Check every line below for the word "before" and show those that hold it.

__Document images with source code__
********
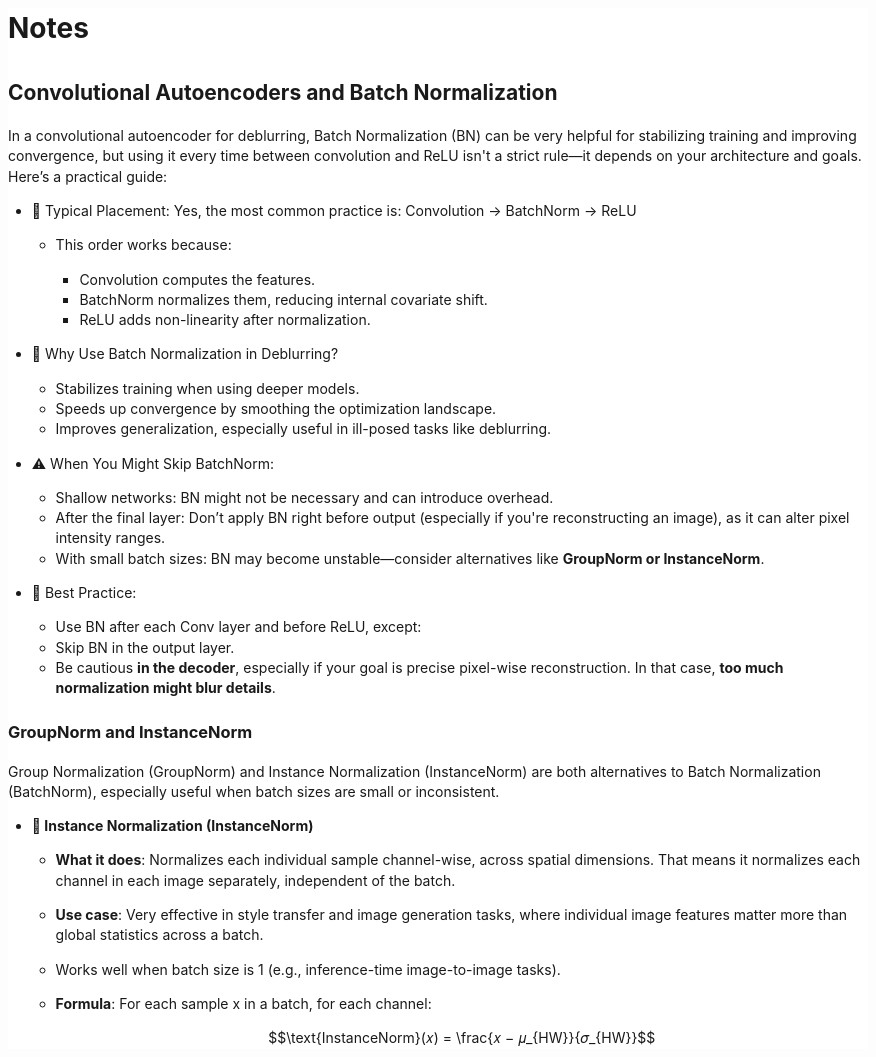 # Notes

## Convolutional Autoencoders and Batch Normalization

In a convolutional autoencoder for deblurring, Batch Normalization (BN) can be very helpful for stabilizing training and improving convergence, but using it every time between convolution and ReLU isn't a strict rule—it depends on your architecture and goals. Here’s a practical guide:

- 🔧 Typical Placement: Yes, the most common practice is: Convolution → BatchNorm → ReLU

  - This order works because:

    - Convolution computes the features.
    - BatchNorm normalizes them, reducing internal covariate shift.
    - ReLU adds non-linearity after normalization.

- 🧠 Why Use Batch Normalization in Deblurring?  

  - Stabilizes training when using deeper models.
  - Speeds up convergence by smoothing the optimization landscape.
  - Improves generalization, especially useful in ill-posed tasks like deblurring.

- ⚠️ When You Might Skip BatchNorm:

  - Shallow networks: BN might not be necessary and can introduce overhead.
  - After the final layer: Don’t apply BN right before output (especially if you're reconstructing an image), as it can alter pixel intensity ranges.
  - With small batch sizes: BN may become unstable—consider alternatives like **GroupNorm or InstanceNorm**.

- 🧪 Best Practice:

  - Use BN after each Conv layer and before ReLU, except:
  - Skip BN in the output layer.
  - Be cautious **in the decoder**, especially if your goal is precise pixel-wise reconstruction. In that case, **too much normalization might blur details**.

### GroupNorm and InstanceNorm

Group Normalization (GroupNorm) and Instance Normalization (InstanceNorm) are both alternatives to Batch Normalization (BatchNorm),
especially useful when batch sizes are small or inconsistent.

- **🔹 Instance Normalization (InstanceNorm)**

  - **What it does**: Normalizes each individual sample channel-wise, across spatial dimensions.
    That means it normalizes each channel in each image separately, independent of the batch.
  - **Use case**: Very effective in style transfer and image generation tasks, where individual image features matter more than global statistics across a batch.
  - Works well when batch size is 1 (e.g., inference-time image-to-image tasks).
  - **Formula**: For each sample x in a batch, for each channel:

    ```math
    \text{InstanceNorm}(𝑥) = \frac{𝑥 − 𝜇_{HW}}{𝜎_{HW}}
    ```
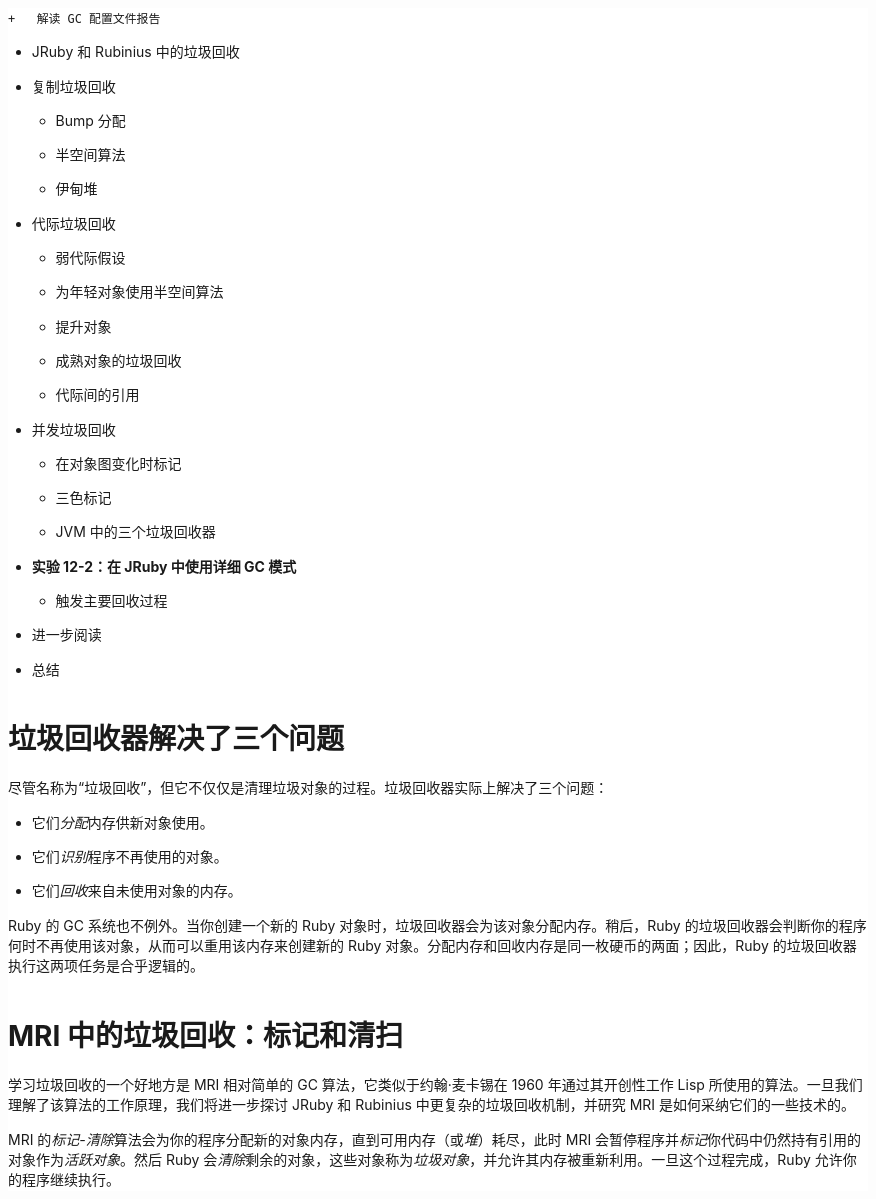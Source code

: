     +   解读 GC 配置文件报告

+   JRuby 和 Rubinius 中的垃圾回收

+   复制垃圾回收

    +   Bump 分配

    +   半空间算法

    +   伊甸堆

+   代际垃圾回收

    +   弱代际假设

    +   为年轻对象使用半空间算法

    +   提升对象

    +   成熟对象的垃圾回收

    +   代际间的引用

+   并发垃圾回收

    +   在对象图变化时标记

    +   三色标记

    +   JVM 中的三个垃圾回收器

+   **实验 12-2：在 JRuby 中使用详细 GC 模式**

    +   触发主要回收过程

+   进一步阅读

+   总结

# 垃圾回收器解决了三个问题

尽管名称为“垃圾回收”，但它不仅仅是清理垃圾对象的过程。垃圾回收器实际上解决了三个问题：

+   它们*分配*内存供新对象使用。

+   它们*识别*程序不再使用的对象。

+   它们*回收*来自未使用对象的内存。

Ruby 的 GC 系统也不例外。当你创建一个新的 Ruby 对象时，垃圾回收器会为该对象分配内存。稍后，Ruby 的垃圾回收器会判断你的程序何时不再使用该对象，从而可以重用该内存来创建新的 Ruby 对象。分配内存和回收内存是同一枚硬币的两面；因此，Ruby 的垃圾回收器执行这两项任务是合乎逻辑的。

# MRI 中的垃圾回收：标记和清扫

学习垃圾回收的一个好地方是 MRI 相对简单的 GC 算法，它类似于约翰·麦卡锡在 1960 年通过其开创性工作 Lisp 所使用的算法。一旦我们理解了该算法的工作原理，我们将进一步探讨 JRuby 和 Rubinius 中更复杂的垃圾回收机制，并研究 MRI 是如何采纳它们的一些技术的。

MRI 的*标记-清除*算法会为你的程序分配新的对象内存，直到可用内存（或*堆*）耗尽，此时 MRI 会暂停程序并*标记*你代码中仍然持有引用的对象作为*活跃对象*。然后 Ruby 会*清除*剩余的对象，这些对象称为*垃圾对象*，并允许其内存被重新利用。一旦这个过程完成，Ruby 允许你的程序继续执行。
********
__Solution to the exercise__
  - After the final layer: Don’t apply BN right before output (especially if you're reconstructing an image), as it can alter pixel intensity ranges.
  - Use BN after each Conv layer and before ReLU, except:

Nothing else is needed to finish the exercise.